Despite the religious monopoly of Islam, the Gospel is advancing in miraculous ways such as an imam who presented the Jesus film in his mosque. Many Mauritanians are experiencing dreams and visions. There are about 200 Christians in the country that are spread out among about a dozen different groups. June 23,2009, Christopher Leggett, an American Christian aid worker was confronted outside the technology and language group that he was directing in the capitol city, Nouakchott. His assailants shot him in the head two times. The Maghreb Al-Qaeda branch claimed responsibility in a communiqué which accused the victim of performing "proselytization activities".
Open Doors writes: “Mauritania is proud to be a pure Muslim country, and its laws prohibit conversion to the Christian faith. Harsh government restrictions make it very difficult for Christian missions to operate here. Religious beliefs and practices are strongly restricted by government policies, although the government is weak in enforcing them. Pressure on Muslim-background believers from family, tribe members and local Muslim leaders is very high. The Arab Spring has not yet had an impact but Islam extremism is becoming more influential.The influence of al-Qaeda in the Maghreb is growing and attempting to monitor Christian activity in the country.”

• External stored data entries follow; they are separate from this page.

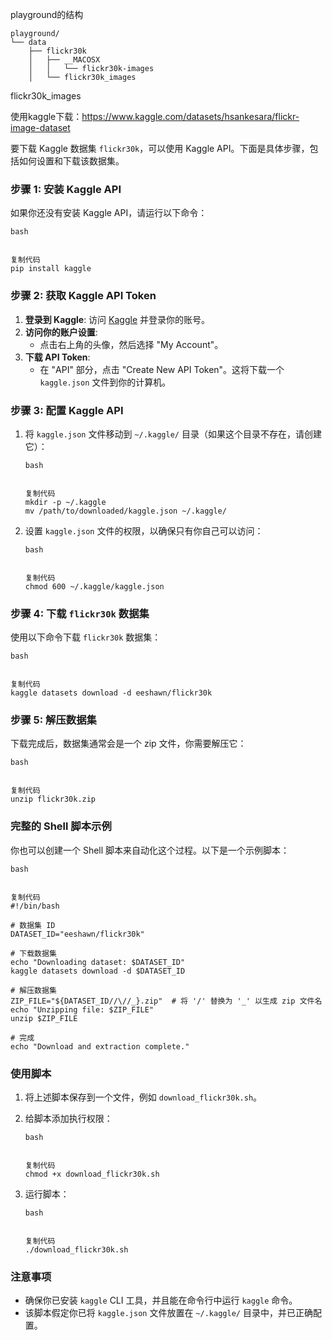 playground的结构

```shell
playground/
└── data
    ├── flickr30k
    │   ├── __MACOSX
    │   │   └── flickr30k-images
    │   └── flickr30k_images

```



flickr30k_images

使用kaggle下载：https://www.kaggle.com/datasets/hsankesara/flickr-image-dataset

要下载 Kaggle 数据集 `flickr30k`，可以使用 Kaggle API。下面是具体步骤，包括如何设置和下载该数据集。

### 步骤 1: 安装 Kaggle API

如果你还没有安装 Kaggle API，请运行以下命令：

```
bash


复制代码
pip install kaggle
```

### 步骤 2: 获取 Kaggle API Token

1. **登录到 Kaggle**: 访问 [Kaggle](https://www.kaggle.com/) 并登录你的账号。
2. **访问你的账户设置**:
   - 点击右上角的头像，然后选择 "My Account"。
3. **下载 API Token**:
   - 在 "API" 部分，点击 "Create New API Token"。这将下载一个 `kaggle.json` 文件到你的计算机。

### 步骤 3: 配置 Kaggle API

1. 将 `kaggle.json` 文件移动到 `~/.kaggle/` 目录（如果这个目录不存在，请创建它）：

   ```
   bash
   
   
   复制代码
   mkdir -p ~/.kaggle
   mv /path/to/downloaded/kaggle.json ~/.kaggle/
   ```

2. 设置 `kaggle.json` 文件的权限，以确保只有你自己可以访问：

   ```
   bash
   
   
   复制代码
   chmod 600 ~/.kaggle/kaggle.json
   ```

### 步骤 4: 下载 `flickr30k` 数据集

使用以下命令下载 `flickr30k` 数据集：

```
bash


复制代码
kaggle datasets download -d eeshawn/flickr30k
```

### 步骤 5: 解压数据集

下载完成后，数据集通常会是一个 zip 文件，你需要解压它：

```
bash


复制代码
unzip flickr30k.zip
```

### 完整的 Shell 脚本示例

你也可以创建一个 Shell 脚本来自动化这个过程。以下是一个示例脚本：

```
bash


复制代码
#!/bin/bash

# 数据集 ID
DATASET_ID="eeshawn/flickr30k"

# 下载数据集
echo "Downloading dataset: $DATASET_ID"
kaggle datasets download -d $DATASET_ID

# 解压数据集
ZIP_FILE="${DATASET_ID//\//_}.zip"  # 将 '/' 替换为 '_' 以生成 zip 文件名
echo "Unzipping file: $ZIP_FILE"
unzip $ZIP_FILE

# 完成
echo "Download and extraction complete."
```

### 使用脚本

1. 将上述脚本保存到一个文件，例如 `download_flickr30k.sh`。

2. 给脚本添加执行权限：

   ```
   bash
   
   
   复制代码
   chmod +x download_flickr30k.sh
   ```

3. 运行脚本：

   ```
   bash
   
   
   复制代码
   ./download_flickr30k.sh
   ```

### 注意事项

- 确保你已安装 `kaggle` CLI 工具，并且能在命令行中运行 `kaggle` 命令。
- 该脚本假定你已将 `kaggle.json` 文件放置在 `~/.kaggle/` 目录中，并已正确配置。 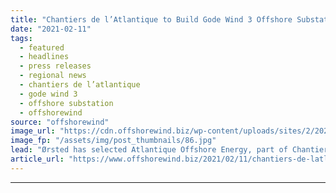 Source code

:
 ```yaml
---
title: "Chantiers de l’Atlantique to Build Gode Wind 3 Offshore Substation"
date: "2021-02-11"
tags: 
  - featured
  - headlines
  - press releases
  - regional news
  - chantiers de l’atlantique
  - gode wind 3
  - offshore substation
  - offshorewind
source: "offshorewind"
image_url: "https://cdn.offshorewind.biz/wp-content/uploads/sites/2/2021/02/11145004/Chantiers-de-l%E2%80%99Atlantique-to-Build-Gode-Wind-3-Offshore-Substation.jpg"
image_fp: "/assets/img/post_thumbnails/86.jpg"
lead: "Ørsted has selected Atlantique Offshore Energy, part of Chantiers de l’Atlantique, to provide the"
article_url: "https://www.offshorewind.biz/2021/02/11/chantiers-de-latlantique-to-build-gode-wind-3-offshore-substation/"
---
```


---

In January 2013, Mauritania occupied 23rd place on the Christian Association Open Doors' persecution index compared to 14th in 2012. Open Doors specializes in defending the oppressed Church and Christians in the world. The World Watch List tallies the 50 countries where faith costs the most. Worldwide,the List reports an overall increase in the persecution of Christians in 2012.
According to Joshua Project (2013), there are .1% evangelicals in Mauritania,however, two other references placed believers as 0.25%.